# EXERCISE OBJECTIVE
A complete answer retypes each of the records below precisely and includes none of the pictures.

# Records excerpted from a collection
◇ ◇ ◇ ◇ ◇ ◇ ◇

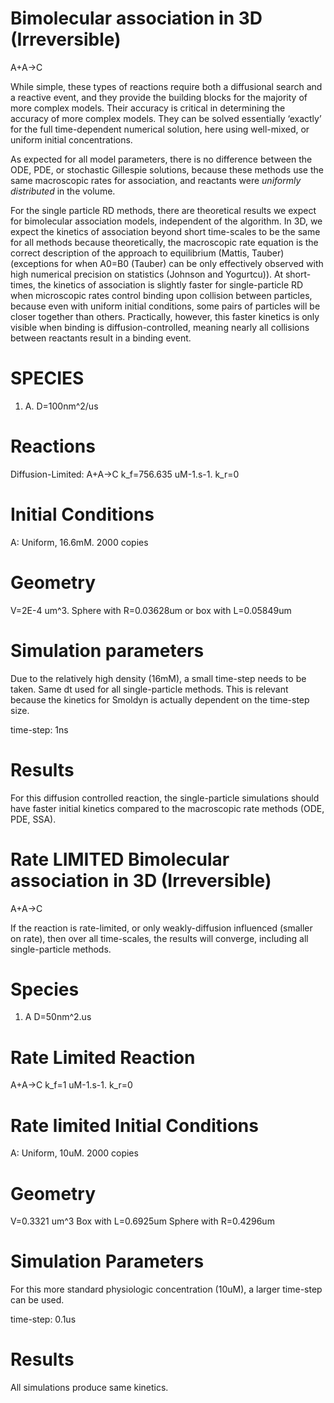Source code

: # Bimolecular association in 3D (Irreversible)
A+A->C

While simple, these types of reactions require both a diffusional search and a reactive event, and they provide the building blocks for the majority of more complex models. Their accuracy is critical in determining the accuracy of more complex models. They can be solved essentially ‘exactly’ for the full time-dependent numerical solution, here using well-mixed, or uniform initial concentrations. 


As expected for all model parameters, there is no difference between the ODE, PDE, or stochastic Gillespie solutions, because these methods use the same macroscopic rates for association, and reactants were *uniformly distributed* in the volume. 

For the single particle RD methods, there are theoretical results we expect for bimolecular association models, independent of the algorithm. In 3D, we expect the kinetics of association beyond short time-scales to be the same for all methods because theoretically, the macroscopic rate equation is the correct description of the approach to equilibrium (Mattis, Tauber) (exceptions for when A0=B0 (Tauber) can be only effectively observed with high numerical precision on statistics (Johnson and Yogurtcu)). At short-times, the kinetics of association is slightly faster for single-particle RD when microscopic rates control binding upon collision between particles, because even with uniform initial conditions, some pairs of particles will be closer together than others. Practically, however, this faster kinetics is only visible when binding is diffusion-controlled, meaning nearly all collisions between reactants result in a binding event. 

# SPECIES
1. A.           D=100nm^2/us 

# Reactions
Diffusion-Limited: 
A+A->C  k_f=756.635 uM-1.s-1. k_r=0

# Initial Conditions
A: Uniform, 16.6mM.   2000 copies 

# Geometry
V=2E-4 um^3.
Sphere with R=0.03628um or box with L=0.05849um

# Simulation parameters
Due to the relatively high density (16mM), a small time-step needs to be taken. Same dt used for all single-particle methods. This is relevant because the kinetics for Smoldyn is actually dependent on the time-step size.

time-step: 1ns


# Results
For this diffusion controlled reaction, the single-particle simulations should have faster initial kinetics compared to the macroscopic rate methods (ODE, PDE, SSA).

# Rate LIMITED Bimolecular association in 3D (Irreversible)
A+A->C

If the reaction is rate-limited, or only weakly-diffusion influenced (smaller on rate), then over all time-scales, the results will converge, including all single-particle methods.

# Species
1. A D=50nm^2.us

# Rate Limited Reaction
A+A->C k_f=1 uM-1.s-1. k_r=0
# Rate limited Initial Conditions
A: Uniform, 10uM. 2000 copies
# Geometry
V=0.3321 um^3
Box with L=0.6925um
Sphere with R=0.4296um

# Simulation Parameters
For this more standard physiologic concentration (10uM), a larger time-step can be used.

time-step: 0.1us


# Results
All simulations produce same kinetics.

◇ ◇ ◇ ◇ ◇ ◇ ◇

# FINISHED EXERCISE
Source code

: # Bimolecular association in 3D (Irreversible)
A+A->C

While simple, these types of reactions require both a diffusional search and a reactive event, and they provide the building blocks for the majority of more complex models. Their accuracy is critical in determining the accuracy of more complex models. They can be solved essentially ‘exactly’ for the full time-dependent numerical solution, here using well-mixed, or uniform initial concentrations. 


As expected for all model parameters, there is no difference between the ODE, PDE, or stochastic Gillespie solutions, because these methods use the same macroscopic rates for association, and reactants were *uniformly distributed* in the volume. 

For the single particle RD methods, there are theoretical results we expect for bimolecular association models, independent of the algorithm. In 3D, we expect the kinetics of association beyond short time-scales to be the same for all methods because theoretically, the macroscopic rate equation is the correct description of the approach to equilibrium (Mattis, Tauber) (exceptions for when A0=B0 (Tauber) can be only effectively observed with high numerical precision on statistics (Johnson and Yogurtcu)). At short-times, the kinetics of association is slightly faster for single-particle RD when microscopic rates control binding upon collision between particles, because even with uniform initial conditions, some pairs of particles will be closer together than others. Practically, however, this faster kinetics is only visible when binding is diffusion-controlled, meaning nearly all collisions between reactants result in a binding event. 

# SPECIES
1. A.           D=100nm^2/us 

# Reactions
Diffusion-Limited: 
A+A->C  k_f=756.635 uM-1.s-1. k_r=0

# Initial Conditions
A: Uniform, 16.6mM.   2000 copies 

# Geometry
V=2E-4 um^3.
Sphere with R=0.03628um or box with L=0.05849um

# Simulation parameters
Due to the relatively high density (16mM), a small time-step needs to be taken. Same dt used for all single-particle methods. This is relevant because the kinetics for Smoldyn is actually dependent on the time-step size.

time-step: 1ns


# Results
For this diffusion controlled reaction, the single-particle simulations should have faster initial kinetics compared to the macroscopic rate methods (ODE, PDE, SSA).

# Rate LIMITED Bimolecular association in 3D (Irreversible)
A+A->C

If the reaction is rate-limited, or only weakly-diffusion influenced (smaller on rate), then over all time-scales, the results will converge, including all single-particle methods.

# Species
1. A D=50nm^2.us

# Rate Limited Reaction
A+A->C k_f=1 uM-1.s-1. k_r=0
# Rate limited Initial Conditions
A: Uniform, 10uM. 2000 copies
# Geometry
V=0.3321 um^3
Box with L=0.6925um
Sphere with R=0.4296um

# Simulation Parameters
For this more standard physiologic concentration (10uM), a larger time-step can be used.

time-step: 0.1us


# Results
All simulations produce same kinetics.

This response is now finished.